Risk of obstructive sleep apnea in obese and nonobese women with polycystic ovary syndrome and healthy reproductively normal women

The increased risk for obstructive sleep apnea (OSA) in PCOS may be related to obesity. Nonobese women with PCOS are not at increased risk for OSA compared with control women with similar body mass indexes.


Babak Mokhlesi, M.D., Bert Scoccia, M.D., Theodore Mazzone, M.D., Susan Sam, M.D.

Volume 97, Issue 3 , Pages 786-791



To study the risk for obstructive sleep apnea (OSA) in a group of nonobese and obese polycystic ovary syndrome (PCOS) and control women.


Prospective study.


Academic tertiary care medical center.


Forty-four women with PCOS and 34 control women.


All of the women completed the Berlin questionnaire for assessment of OSA risk.

Main Outcome Measure(s):

All of the women underwent fasting determination of androgens, glucose, and insulin.

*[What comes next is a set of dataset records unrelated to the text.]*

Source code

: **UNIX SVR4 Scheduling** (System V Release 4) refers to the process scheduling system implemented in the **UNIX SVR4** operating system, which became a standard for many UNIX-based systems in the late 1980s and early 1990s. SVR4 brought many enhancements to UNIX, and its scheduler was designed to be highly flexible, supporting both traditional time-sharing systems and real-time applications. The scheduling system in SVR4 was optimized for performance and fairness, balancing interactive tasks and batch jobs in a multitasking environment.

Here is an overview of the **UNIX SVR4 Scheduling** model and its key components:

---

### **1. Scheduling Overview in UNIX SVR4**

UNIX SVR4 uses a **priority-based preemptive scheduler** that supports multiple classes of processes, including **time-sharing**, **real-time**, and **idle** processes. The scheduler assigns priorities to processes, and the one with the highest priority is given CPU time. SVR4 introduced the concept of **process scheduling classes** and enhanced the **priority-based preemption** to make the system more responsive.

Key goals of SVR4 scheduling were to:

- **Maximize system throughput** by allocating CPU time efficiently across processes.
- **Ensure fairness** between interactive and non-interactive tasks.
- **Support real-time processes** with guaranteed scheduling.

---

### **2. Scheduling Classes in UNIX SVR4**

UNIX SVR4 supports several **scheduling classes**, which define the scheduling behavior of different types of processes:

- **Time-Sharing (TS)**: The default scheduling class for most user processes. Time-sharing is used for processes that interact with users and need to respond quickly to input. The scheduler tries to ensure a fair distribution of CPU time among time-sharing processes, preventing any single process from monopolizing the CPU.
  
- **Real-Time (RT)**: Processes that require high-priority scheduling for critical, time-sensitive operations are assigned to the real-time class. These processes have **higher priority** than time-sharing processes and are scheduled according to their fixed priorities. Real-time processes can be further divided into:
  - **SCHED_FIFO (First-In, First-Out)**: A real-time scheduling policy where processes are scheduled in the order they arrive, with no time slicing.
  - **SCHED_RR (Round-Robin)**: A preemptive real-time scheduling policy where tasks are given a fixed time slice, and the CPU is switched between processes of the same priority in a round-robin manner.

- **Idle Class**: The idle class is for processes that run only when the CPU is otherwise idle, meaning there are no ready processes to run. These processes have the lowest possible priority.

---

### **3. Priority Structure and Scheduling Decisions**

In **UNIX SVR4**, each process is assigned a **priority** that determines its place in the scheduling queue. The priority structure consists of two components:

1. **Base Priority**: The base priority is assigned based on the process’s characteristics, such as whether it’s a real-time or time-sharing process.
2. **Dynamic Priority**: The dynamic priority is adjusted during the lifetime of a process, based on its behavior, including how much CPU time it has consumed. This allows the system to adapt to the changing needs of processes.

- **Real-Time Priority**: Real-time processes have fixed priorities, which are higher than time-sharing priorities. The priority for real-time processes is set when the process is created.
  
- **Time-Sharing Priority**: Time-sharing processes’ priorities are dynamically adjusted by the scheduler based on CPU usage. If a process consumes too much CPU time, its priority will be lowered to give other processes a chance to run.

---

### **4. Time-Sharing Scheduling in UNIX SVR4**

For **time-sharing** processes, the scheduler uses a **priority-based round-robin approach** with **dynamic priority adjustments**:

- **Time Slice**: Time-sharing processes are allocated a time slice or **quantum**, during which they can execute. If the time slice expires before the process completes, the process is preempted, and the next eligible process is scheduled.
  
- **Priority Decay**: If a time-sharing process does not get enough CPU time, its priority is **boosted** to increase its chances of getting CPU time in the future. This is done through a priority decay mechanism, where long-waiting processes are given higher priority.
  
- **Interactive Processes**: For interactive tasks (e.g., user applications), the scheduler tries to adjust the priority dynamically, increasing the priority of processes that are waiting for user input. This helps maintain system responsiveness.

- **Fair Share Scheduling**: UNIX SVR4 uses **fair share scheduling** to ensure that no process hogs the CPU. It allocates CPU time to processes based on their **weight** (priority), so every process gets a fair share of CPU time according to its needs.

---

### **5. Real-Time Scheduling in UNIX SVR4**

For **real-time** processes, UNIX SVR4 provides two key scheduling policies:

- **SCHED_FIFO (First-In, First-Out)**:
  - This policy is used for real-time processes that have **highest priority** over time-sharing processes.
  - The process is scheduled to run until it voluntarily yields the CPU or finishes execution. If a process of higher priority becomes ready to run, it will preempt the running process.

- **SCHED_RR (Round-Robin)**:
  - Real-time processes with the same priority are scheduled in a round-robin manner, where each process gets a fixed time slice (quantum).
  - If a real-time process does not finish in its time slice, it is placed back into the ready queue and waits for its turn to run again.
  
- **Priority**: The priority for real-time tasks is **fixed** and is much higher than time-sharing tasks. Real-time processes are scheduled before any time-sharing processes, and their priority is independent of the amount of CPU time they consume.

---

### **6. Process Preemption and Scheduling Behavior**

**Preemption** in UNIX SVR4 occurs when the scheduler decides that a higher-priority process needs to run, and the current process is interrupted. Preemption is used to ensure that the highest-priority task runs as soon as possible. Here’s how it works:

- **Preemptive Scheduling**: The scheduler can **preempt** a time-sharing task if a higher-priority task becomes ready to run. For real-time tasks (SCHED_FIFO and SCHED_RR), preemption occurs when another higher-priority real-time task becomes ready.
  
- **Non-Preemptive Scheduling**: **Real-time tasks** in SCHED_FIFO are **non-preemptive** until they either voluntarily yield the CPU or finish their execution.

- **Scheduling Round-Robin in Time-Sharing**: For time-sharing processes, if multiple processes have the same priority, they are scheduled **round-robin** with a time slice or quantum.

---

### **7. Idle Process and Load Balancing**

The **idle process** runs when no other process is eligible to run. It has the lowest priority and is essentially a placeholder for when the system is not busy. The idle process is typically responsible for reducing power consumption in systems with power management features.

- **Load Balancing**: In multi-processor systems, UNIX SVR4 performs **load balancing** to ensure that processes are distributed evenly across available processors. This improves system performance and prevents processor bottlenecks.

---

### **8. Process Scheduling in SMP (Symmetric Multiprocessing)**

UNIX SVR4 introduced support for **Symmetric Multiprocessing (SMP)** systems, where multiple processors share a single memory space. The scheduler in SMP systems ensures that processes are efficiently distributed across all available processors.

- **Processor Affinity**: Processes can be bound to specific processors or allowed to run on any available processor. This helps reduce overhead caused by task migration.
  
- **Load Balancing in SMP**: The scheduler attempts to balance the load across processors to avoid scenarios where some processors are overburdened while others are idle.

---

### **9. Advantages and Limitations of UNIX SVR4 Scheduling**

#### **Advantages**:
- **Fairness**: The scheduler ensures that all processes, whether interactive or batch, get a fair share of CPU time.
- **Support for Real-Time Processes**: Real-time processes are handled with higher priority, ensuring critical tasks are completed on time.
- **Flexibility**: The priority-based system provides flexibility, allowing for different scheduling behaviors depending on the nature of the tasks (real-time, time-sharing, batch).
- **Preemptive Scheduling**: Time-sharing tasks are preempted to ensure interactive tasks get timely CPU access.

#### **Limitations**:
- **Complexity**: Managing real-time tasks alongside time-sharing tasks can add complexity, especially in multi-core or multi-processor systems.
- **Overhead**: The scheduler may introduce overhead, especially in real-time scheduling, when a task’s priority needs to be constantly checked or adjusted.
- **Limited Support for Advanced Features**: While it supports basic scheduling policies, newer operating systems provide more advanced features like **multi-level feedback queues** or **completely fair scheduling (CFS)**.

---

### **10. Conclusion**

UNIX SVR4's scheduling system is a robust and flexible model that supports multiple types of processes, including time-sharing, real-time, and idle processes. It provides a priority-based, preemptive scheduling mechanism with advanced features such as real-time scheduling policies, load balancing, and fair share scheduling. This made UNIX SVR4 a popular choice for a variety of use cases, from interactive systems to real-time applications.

Women with PCOS were more obese compared with control women. However, there were no differences in BMI once subjects were divided into nonobese (PCOS: n = 17; control: n = 26) and obese (PCOS: n = 27; control: n = 8) groups. Women with PCOS had higher prevalence of high-risk OSA compared with control women (47% vs. 15%). However, none of the nonobese PCOS and control women screened positively for high-risk OSA. Among the obese group, the risk did not differ between groups (77% vs. 63%).


Our findings indicate that even though the risk for OSA in PCOS is high, it is related to the high prevalence of severe obesity. The risk for OSA among nonobese women with PCOS is very low. However, our findings are limited by lack of polysomnographic confirmation of OSA.